Are we really going to have to go through every argument why .xxx was a bad idea, replacing "porn" with "safe" and "perverts" with "hackers"

quick, someone who knows regex copy the most highly modded comments from here [slashdot.org], here [slashdot.org], here [slashdot.org], here [slashdot.org] and here [slashdot.org], and save us [xkcd.com]!

This is a great idea, I'm sure it'll work

[mrwiggly (34597)]

<a href="http://phishers.com">click to login to http://mybank.safe/ [mybank.safe] </a>

.safe will be even more unsafe

[IGnatius T Foobar (4328)]

The usual phishing tricks will work, and they'll work even better. Phisher creates a link to a phishing site, and the text of the link will point to a ".safe" domain. Naive user is as naive as ever, and thinks "Well, I know that '.safe' means that it's a genuine site, so it's safe to click on it" and cheerfully submits his/her private identity to the phishers.

Dumb idea, game over. Next...

On the face of it...

[Ngarrang (1023425)]

On the face of it, the idea is not completely awful. As usage of the internet grows, the organization of the domain names will grow in complexity and scope.

We have .gov for the US government sites. This makes sense. All government-owned web sites are then managed in one place. We have .edu for education institutions.

Financial institutions are a major power in our society, like government, so maybe they should have a specific domain. This would make looking for a financial place predictable. "I need to find my bank's web site. Ah, I will try bankname.bank" knowing that you will at least get a real bank, and not a phishing scam built on a typo in a name. .shop for on-line shops that actually sell through their web site. eg. Amazon, TigerDirect

There are other major market segments which could justify a TLD like libraries (.lib?) and medical (.med?).

We should not let a fear of abusers stop us from trying to organize things in a predictably way. With more TLD options, we could possibly avoid domain names having to be ever longer because their name was already taken.

Re:

[digitalhermit (113459)]

For the most part, I agree with this. It's funny how DNS is starting to look like the original LDAP recommendations on the name hierarchy. LDAP went from an organization based hierarchy to schemas that started looking at lot like the DNS TLDs. And DNS itself may start looking at lot like how LDAP was.

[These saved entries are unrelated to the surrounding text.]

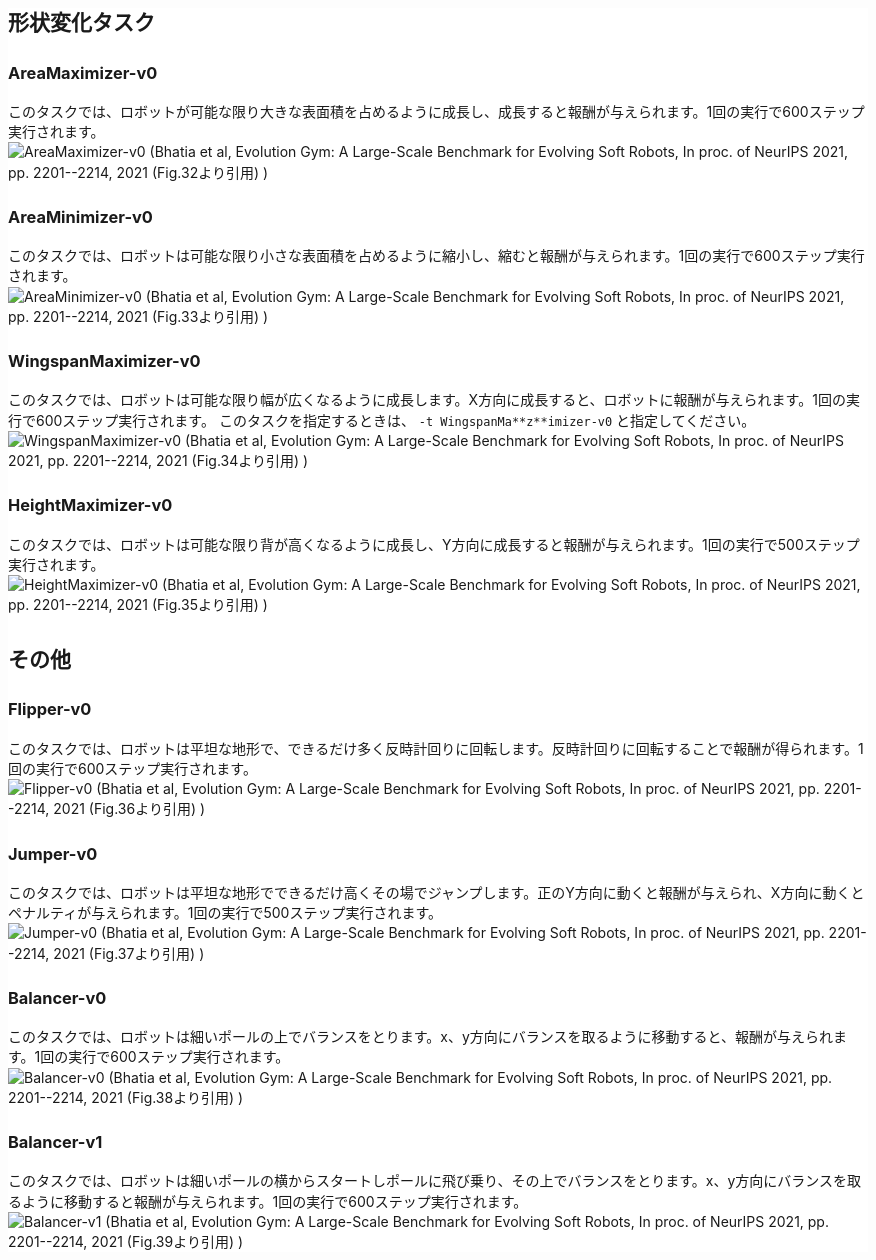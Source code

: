 ## 形状変化タスク
### AreaMaximizer-v0
このタスクでは、ロボットが可能な限り大きな表面積を占めるように成長し、成長すると報酬が与えられます。1回の実行で600ステップ実行されます。
![AreaMaximizer-v0 (Bhatia et al, Evolution Gym: A Large-Scale Benchmark for Evolving Soft Robots, In proc. of NeurIPS 2021, pp. 2201--2214, 2021 (Fig.32より引用) )][image-69]

### AreaMinimizer-v0
このタスクでは、ロボットは可能な限り小さな表面積を占めるように縮小し、縮むと報酬が与えられます。1回の実行で600ステップ実行されます。
![AreaMinimizer-v0 (Bhatia et al, Evolution Gym: A Large-Scale Benchmark for Evolving Soft Robots, In proc. of NeurIPS 2021, pp. 2201--2214, 2021 (Fig.33より引用) )][image-70]

### WingspanMaximizer-v0
このタスクでは、ロボットは可能な限り幅が広くなるように成長します。X方向に成長すると、ロボットに報酬が与えられます。1回の実行で600ステップ実行されます。
このタスクを指定するときは、 `-t WingspanMa**z**imizer-v0` と指定してください。
![WingspanMaximizer-v0 (Bhatia et al, Evolution Gym: A Large-Scale Benchmark for Evolving Soft Robots, In proc. of NeurIPS 2021, pp. 2201--2214, 2021 (Fig.34より引用) )][image-71]

### HeightMaximizer-v0
このタスクでは、ロボットは可能な限り背が高くなるように成長し、Y方向に成長すると報酬が与えられます。1回の実行で500ステップ実行されます。
![HeightMaximizer-v0 (Bhatia et al, Evolution Gym: A Large-Scale Benchmark for Evolving Soft Robots, In proc. of NeurIPS 2021, pp. 2201--2214, 2021 (Fig.35より引用) )][image-72]

## その他
### Flipper-v0
このタスクでは、ロボットは平坦な地形で、できるだけ多く反時計回りに回転します。反時計回りに回転することで報酬が得られます。1回の実行で600ステップ実行されます。
![Flipper-v0 (Bhatia et al, Evolution Gym: A Large-Scale Benchmark for Evolving Soft Robots, In proc. of NeurIPS 2021, pp. 2201--2214, 2021 (Fig.36より引用) )][image-73]

### Jumper-v0
このタスクでは、ロボットは平坦な地形でできるだけ高くその場でジャンプします。正のY方向に動くと報酬が与えられ、X方向に動くとペナルティが与えられます。1回の実行で500ステップ実行されます。
![Jumper-v0 (Bhatia et al, Evolution Gym: A Large-Scale Benchmark for Evolving Soft Robots, In proc. of NeurIPS 2021, pp. 2201--2214, 2021 (Fig.37より引用) )][image-74]

### Balancer-v0
このタスクでは、ロボットは細いポールの上でバランスをとります。x、y方向にバランスを取るように移動すると、報酬が与えられます。1回の実行で600ステップ実行されます。
![Balancer-v0 (Bhatia et al, Evolution Gym: A Large-Scale Benchmark for Evolving Soft Robots, In proc. of NeurIPS 2021, pp. 2201--2214, 2021 (Fig.38より引用) )][image-75]

### Balancer-v1
このタスクでは、ロボットは細いポールの横からスタートしポールに飛び乗り、その上でバランスをとります。x、y方向にバランスを取るように移動すると報酬が与えられます。1回の実行で600ステップ実行されます。
![Balancer-v1 (Bhatia et al, Evolution Gym: A Large-Scale Benchmark for Evolving Soft Robots, In proc. of NeurIPS 2021, pp. 2201--2214, 2021 (Fig.39より引用) )][image-76]


[image-45]:	https://github.com/ryokoakaike/EC_image/blob/master/img/Walker-v0.png?raw=true
[image-46]:	https://github.com/ryokoakaike/EC_image/blob/master/img/BridgeWalker-v0.png?raw=true
[image-47]:	https://github.com/ryokoakaike/EC_image/blob/master/img/BidirectionalWalker-v0%20.png?raw=true
[image-48]:	https://github.com/ryokoakaike/EC_image/blob/master/img/Carrier-v0.png?raw=true
[image-49]:	https://github.com/ryokoakaike/EC_image/blob/master/img/Carrier-v1.png?raw=true
[image-50]:	https://github.com/ryokoakaike/EC_image/blob/master/img/Pusher-v0.png?raw=true
[image-51]:	https://github.com/ryokoakaike/EC_image/blob/master/img/Pusher-v1.png?raw=true
[image-52]:	https://github.com/ryokoakaike/EC_image/blob/master/img/Thrower-v0.png?raw=true
[image-53]:	https://github.com/ryokoakaike/EC_image/blob/master/img/Catcher-v0.png?raw=true
[image-54]:	https://github.com/ryokoakaike/EC_image/blob/master/img/BeamToppler-v0.png?raw=true
[image-55]:	https://github.com/ryokoakaike/EC_image/blob/master/img/BeamSlider-v0.png?raw=true
[image-56]:	https://github.com/ryokoakaike/EC_image/blob/master/img/Lifter-v0.png?raw=true
[image-57]:	https://github.com/ryokoakaike/EC_image/blob/master/img/Climber-v0.png?raw=true
[image-58]:	https://github.com/ryokoakaike/EC_image/blob/master/img/Climber-v1.png?raw=true
[image-59]:	https://github.com/ryokoakaike/EC_image/blob/master/img/Climber-v2.png?raw=true
[image-60]:	https://github.com/ryokoakaike/EC_image/blob/master/img/UpStepper-v0.png?raw=true
[image-61]:	https://github.com/ryokoakaike/EC_image/blob/master/img/DownStepper-v0.png?raw=true
[image-62]:	https://github.com/ryokoakaike/EC_image/blob/master/img/ObstacleTraverser-v0.png?raw=true
[image-63]:	https://github.com/ryokoakaike/EC_image/blob/master/img/ObstacleTraverser-v1.png?raw=true
[image-64]:	https://github.com/ryokoakaike/EC_image/blob/master/img/Hurdler-v0.png?raw=true
[image-65]:	https://github.com/ryokoakaike/EC_image/blob/master/img/PlatformJumper-v0.png?raw=true
[image-66]:	https://github.com/ryokoakaike/EC_image/blob/master/img/GapJumper-v0.png?raw=true
[image-67]:	https://github.com/ryokoakaike/EC_image/blob/master/img/Traverser-v0.png?raw=true
[image-68]:	https://github.com/ryokoakaike/EC_image/blob/master/img/CaveCrawler-v0.png?raw=true
[image-69]:	https://github.com/ryokoakaike/EC_image/blob/master/img/AreaMaximizer-v0.png?raw=true
[image-70]:	https://github.com/ryokoakaike/EC_image/blob/master/img/AreaMinimizer-v0.png?raw=true
[image-71]:	https://github.com/ryokoakaike/EC_image/blob/master/img/WingspanMaximizer-v0.png?raw=true
[image-72]:	https://github.com/ryokoakaike/EC_image/blob/master/img/HeightMaximizer-v0.png?raw=true
[image-73]:	https://github.com/ryokoakaike/EC_image/blob/master/img/Flipper-v0.png?raw=true
[image-74]:	https://github.com/ryokoakaike/EC_image/blob/master/img/%20Jumper-v0.png?raw=true
[image-75]:	https://github.com/ryokoakaike/EC_image/blob/master/img/Balancer-v0.png?raw=true
[image-76]:	https://github.com/ryokoakaike/EC_image/blob/master/img/Balancer-v1.png?raw=true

As more companies are becoming international, the idea of arbitrary geographical boundaries to information and yes, commerce, seems somewhat quaint.

the answer

[CrazyBrett (233858)]

A: Create a new TLD!
Q: (what was the question again?)

what ever happened to the internet death penalty?

[Almost-Retired (637760)]

I see by the article that several chinese ISP's were asked to take down phishing sites, but refused.

To me that's the time to apply the internt death penalty, where the root dns servers refuse to give out the addresses of the offending domains.

We did it to korea a couple of times, with temporarily mixed results, but IMO the takedown (I think it was only 3 days) wasn't of sufficient duration to really get their attention.

--
Cheers, Gene
"There are four boxes to be used in defense of liberty:
  soap, ballot, jury, and ammo. Please use in that order."
-Ed Howdershelt (Author)
Message from Our Sponsor on ttyTV at 13:58 ...

Dpends, i

[geekoid (135745)]

If the truly want a serious attempt at this, maybe they fly someone to the institution to talk to the CEO?